Créé en 1939, avec une première édition en 1946, le Festival de Cannes est, avec la Berlinale et la Mostra de Venise, l’un des festivals internationaux les plus importants du cinéma. Chaque année, il se tient sur la Croisette, au bord de la plage, dans la ville de Cannes. Plusieurs sélections viennent compléter la Sélection Officielle (Compétition, Hors Compétition, Un Certain Regard, Cannes Classic, Cannes Première et pour la première fois une sélection de six œuvres autours de l’environnement). Ces programmations parallèles (Quinzaine des Réalisateurs, Semaine de la Critique, ACID), dont chacun a ses particularités, montrent des longs et courts-métrages originaux et novateurs.
Le festival revient cette année en mai, après une édition sous le soleil de juillet en 2021. Il y aura des stars, des découvertes, de la plage et des films. Retrouvez-nous tous les jours du dimanche 22 au samedi 28 mai pour suivre nos aventures cannoises.

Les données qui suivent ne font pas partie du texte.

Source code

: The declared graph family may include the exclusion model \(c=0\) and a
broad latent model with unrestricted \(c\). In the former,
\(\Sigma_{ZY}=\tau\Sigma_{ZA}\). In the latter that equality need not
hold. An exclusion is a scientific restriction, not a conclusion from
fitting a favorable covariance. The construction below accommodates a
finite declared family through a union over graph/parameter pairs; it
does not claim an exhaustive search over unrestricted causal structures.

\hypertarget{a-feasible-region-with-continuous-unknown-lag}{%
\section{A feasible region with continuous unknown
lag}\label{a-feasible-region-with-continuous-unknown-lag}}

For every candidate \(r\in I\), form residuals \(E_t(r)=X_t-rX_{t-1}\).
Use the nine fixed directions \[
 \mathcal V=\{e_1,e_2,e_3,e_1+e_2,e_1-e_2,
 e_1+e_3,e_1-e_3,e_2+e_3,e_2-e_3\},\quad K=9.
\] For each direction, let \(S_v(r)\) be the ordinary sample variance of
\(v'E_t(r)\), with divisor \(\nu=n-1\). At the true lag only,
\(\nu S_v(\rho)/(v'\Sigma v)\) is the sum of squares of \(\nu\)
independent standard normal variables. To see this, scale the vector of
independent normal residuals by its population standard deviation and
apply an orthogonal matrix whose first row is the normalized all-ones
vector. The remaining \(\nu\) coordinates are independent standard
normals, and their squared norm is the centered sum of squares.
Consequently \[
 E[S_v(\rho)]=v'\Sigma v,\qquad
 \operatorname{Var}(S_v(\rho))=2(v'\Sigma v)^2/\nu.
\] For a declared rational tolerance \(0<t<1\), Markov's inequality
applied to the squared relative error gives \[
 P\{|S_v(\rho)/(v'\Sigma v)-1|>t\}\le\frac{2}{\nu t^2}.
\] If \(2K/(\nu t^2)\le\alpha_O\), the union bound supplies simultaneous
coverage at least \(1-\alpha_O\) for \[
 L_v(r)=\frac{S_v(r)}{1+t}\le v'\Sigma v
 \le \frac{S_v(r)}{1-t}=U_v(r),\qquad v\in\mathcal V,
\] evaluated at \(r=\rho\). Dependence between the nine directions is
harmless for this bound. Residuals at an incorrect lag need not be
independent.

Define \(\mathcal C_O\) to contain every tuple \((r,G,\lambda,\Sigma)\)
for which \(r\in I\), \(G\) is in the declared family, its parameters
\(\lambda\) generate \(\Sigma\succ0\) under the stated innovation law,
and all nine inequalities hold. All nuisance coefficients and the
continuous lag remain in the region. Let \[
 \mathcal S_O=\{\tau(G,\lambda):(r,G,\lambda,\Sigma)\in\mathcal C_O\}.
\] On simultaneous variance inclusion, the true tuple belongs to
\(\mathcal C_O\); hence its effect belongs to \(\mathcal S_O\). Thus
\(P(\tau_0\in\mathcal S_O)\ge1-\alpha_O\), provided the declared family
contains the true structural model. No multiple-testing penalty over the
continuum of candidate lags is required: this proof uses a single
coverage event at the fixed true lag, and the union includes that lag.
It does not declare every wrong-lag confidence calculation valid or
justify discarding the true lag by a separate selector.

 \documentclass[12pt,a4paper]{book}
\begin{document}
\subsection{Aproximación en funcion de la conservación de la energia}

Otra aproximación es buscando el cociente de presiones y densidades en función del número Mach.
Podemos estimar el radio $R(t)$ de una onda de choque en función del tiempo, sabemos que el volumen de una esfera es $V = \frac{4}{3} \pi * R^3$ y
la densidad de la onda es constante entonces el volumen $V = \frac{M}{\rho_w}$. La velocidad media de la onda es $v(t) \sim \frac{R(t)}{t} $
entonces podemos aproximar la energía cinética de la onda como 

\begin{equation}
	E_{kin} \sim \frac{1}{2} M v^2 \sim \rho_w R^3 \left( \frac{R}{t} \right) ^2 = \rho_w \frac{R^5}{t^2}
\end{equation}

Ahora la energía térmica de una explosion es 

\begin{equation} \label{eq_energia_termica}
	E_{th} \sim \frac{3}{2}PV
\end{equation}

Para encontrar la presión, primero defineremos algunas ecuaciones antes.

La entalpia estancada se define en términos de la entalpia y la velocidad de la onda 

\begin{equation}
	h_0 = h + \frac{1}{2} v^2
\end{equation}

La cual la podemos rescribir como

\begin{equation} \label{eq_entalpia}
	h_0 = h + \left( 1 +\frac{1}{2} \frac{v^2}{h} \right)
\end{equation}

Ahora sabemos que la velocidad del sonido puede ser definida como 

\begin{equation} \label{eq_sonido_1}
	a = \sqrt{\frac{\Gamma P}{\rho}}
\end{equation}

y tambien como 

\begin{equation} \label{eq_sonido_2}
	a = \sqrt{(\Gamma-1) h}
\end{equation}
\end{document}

Vendredi 27 mai au Festival de Cannes
Réveil difficile pour aller découvrir Broker de Hirokazu Kore-eda à 8 h 30 dans le Grand Théâtre Lumière. Le film a reçu samedi soir dernier le prix d’interprétation masculine, amplement mérité pour cette histoire de famille recomposée. Puis on enchaîne directement avec Closer de Lukas Dhont, Grand prix du Jury, autour d’une histoire d’amitié entre deux jeunes garçons. Petit temps de pause, avant de découvrir à 15 h 15 le nouveau film de Kelly Reichardt, Showing Up. Je ne pourrais pas vous en parler beaucoup n’en ayant vu que 20 min sur les 1h48. Nous suivons dans une certaine lenteur habituelle à la cinéaste – qui fait sa marque de fabrique- , la semaine chaotique d’une artiste dont l’exposition commence bientôt. On termine cette journée par le film d’horreur d’Alex Garland (Ex-machina, Annihilation), Men sélectionné à la Quinzaine des Réalisateurs qui sort en salle le 8 juin prochain.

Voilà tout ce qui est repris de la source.